> _What you need to do_:
Go through the listing and state how many lines hold the string "free". Nothing else is needed.

Data for this task Start Marker

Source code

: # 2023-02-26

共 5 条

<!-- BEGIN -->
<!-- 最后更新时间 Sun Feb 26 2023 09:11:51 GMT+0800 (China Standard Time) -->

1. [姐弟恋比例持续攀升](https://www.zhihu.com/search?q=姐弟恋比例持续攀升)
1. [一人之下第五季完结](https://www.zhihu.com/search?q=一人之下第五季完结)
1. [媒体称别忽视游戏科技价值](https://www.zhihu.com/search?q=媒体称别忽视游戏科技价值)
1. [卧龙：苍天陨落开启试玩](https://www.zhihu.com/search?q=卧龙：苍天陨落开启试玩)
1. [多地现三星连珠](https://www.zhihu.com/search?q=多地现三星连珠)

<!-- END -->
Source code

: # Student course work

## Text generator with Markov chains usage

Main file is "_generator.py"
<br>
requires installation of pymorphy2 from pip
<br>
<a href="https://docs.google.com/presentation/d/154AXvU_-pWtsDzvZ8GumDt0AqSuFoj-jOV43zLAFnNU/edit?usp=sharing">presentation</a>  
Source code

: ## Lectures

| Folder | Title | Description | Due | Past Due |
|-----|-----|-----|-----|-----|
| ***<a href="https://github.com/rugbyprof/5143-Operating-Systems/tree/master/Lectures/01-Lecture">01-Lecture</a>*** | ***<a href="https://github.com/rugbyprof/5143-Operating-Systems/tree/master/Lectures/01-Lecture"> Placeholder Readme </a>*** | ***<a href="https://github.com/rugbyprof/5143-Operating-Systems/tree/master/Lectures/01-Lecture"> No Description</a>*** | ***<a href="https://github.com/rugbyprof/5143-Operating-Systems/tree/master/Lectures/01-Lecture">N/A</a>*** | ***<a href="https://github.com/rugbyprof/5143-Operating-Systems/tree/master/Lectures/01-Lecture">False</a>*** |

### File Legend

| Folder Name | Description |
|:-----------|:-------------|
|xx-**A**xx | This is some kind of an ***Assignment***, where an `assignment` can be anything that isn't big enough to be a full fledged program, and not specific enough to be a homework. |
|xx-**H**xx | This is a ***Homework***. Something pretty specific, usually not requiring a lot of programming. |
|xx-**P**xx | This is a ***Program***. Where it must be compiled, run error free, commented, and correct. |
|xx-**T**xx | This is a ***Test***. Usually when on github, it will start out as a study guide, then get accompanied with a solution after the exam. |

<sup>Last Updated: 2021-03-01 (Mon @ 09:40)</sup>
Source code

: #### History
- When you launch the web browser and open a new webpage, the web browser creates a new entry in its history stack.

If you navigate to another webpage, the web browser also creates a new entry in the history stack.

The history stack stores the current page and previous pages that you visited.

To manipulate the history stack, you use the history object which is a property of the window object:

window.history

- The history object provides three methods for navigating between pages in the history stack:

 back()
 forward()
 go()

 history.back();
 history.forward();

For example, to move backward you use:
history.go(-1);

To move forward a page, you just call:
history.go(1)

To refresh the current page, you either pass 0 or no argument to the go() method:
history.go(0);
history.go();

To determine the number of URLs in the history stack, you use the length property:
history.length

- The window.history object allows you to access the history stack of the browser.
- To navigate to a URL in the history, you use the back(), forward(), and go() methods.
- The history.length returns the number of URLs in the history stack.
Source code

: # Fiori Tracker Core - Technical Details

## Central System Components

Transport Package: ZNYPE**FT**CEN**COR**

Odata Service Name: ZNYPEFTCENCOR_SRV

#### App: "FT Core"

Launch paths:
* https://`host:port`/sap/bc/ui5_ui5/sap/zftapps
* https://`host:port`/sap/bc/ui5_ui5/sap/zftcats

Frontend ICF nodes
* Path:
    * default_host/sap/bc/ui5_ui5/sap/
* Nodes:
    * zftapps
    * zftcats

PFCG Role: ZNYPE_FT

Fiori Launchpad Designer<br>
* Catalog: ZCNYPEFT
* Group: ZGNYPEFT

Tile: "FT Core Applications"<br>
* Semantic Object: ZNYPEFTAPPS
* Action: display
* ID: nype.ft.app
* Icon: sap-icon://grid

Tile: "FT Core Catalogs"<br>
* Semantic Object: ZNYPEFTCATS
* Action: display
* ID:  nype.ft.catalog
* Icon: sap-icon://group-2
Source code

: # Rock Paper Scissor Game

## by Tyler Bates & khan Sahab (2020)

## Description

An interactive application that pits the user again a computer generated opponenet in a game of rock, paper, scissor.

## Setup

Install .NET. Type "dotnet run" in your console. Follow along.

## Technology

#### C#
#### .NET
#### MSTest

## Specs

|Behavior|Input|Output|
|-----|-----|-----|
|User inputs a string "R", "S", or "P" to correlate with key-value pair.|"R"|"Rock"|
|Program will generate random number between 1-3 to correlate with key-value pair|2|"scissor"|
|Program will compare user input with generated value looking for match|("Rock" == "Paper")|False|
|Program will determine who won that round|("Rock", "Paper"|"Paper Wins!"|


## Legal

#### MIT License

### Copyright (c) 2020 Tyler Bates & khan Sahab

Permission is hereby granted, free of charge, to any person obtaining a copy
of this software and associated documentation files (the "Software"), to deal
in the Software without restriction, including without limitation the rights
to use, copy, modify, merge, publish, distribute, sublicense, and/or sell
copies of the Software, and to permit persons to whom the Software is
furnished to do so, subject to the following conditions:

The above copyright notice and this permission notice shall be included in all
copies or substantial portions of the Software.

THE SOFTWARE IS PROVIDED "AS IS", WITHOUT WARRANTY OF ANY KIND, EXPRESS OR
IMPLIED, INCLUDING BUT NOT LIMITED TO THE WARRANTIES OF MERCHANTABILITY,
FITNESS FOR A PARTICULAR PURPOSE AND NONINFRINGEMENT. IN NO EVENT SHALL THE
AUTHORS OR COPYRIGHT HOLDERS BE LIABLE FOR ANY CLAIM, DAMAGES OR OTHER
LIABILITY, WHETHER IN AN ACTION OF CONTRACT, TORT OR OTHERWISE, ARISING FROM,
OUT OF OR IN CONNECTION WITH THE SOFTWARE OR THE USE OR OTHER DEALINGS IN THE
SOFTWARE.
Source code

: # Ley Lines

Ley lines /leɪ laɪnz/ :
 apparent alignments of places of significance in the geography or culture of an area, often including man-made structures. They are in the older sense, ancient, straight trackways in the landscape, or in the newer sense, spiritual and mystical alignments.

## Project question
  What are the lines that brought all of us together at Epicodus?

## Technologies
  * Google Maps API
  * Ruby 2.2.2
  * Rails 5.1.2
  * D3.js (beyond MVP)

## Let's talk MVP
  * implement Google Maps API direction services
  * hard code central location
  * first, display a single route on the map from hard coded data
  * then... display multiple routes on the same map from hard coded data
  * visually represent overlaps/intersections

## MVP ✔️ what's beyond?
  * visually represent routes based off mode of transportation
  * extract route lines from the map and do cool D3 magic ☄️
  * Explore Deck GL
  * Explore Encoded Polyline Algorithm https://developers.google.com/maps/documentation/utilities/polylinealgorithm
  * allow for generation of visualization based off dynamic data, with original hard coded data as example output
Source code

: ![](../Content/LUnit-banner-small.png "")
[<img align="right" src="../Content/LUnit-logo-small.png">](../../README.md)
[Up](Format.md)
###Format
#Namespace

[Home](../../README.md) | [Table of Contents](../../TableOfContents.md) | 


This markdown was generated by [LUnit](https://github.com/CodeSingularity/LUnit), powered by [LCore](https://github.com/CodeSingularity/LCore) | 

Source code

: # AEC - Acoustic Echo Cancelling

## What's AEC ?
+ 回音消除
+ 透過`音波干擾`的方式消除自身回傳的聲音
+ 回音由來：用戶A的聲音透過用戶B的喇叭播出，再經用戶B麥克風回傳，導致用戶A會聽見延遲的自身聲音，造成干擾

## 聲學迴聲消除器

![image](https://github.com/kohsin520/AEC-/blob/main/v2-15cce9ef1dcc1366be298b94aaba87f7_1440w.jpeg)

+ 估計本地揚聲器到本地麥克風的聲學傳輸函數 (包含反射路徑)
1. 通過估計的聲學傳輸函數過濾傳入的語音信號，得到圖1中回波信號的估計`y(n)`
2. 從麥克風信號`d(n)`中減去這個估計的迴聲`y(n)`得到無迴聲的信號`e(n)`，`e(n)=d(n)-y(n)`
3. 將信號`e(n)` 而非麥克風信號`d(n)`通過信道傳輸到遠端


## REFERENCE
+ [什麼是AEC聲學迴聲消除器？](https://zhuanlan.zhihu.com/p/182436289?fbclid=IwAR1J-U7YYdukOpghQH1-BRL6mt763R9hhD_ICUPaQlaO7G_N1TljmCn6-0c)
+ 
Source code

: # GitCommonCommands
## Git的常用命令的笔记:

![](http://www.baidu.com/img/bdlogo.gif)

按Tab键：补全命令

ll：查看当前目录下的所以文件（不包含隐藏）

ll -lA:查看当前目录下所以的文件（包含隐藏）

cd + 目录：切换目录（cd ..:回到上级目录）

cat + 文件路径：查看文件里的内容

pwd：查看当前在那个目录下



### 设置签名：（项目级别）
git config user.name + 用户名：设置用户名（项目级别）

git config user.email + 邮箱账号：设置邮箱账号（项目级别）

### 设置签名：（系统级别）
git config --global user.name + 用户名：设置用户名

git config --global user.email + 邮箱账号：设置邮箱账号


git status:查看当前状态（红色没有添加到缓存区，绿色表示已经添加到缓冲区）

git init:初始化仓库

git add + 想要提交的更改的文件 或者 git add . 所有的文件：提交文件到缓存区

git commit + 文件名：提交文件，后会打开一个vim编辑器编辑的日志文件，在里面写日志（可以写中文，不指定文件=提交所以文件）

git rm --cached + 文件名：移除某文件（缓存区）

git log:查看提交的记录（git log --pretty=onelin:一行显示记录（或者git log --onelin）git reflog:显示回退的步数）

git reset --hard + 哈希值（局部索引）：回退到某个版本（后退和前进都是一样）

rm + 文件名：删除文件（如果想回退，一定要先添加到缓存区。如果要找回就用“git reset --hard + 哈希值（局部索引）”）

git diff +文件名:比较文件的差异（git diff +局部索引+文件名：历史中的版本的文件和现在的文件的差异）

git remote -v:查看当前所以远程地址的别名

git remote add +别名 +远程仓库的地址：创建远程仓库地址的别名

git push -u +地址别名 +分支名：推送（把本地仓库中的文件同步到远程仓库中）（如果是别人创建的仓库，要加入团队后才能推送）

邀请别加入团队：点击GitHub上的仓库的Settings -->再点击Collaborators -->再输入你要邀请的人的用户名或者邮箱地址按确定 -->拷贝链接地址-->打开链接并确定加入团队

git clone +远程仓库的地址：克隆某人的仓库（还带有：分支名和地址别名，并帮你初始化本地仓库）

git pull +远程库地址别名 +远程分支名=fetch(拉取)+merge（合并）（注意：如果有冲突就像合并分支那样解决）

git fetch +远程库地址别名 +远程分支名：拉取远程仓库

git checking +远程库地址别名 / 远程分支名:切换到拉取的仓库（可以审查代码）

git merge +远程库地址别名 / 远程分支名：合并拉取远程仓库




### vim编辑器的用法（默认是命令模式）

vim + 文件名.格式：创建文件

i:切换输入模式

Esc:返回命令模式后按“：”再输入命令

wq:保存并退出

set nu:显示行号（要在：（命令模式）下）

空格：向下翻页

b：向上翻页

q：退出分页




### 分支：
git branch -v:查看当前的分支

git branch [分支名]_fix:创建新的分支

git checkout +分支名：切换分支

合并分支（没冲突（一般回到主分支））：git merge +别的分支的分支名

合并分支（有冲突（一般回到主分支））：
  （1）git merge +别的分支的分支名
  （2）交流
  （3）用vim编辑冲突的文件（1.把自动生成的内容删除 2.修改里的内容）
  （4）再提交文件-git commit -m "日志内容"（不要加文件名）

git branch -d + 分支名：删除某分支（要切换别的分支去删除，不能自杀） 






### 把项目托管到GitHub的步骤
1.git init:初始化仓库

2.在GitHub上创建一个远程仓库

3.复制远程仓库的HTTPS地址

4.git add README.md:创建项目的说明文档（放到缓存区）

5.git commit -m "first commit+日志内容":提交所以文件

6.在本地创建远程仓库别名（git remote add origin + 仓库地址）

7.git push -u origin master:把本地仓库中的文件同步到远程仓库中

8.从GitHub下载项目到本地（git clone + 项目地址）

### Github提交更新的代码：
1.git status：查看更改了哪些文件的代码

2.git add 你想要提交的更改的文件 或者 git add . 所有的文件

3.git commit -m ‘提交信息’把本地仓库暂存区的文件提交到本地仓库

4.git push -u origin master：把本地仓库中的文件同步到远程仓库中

Data for this task End Marker

> _Solution below_:
2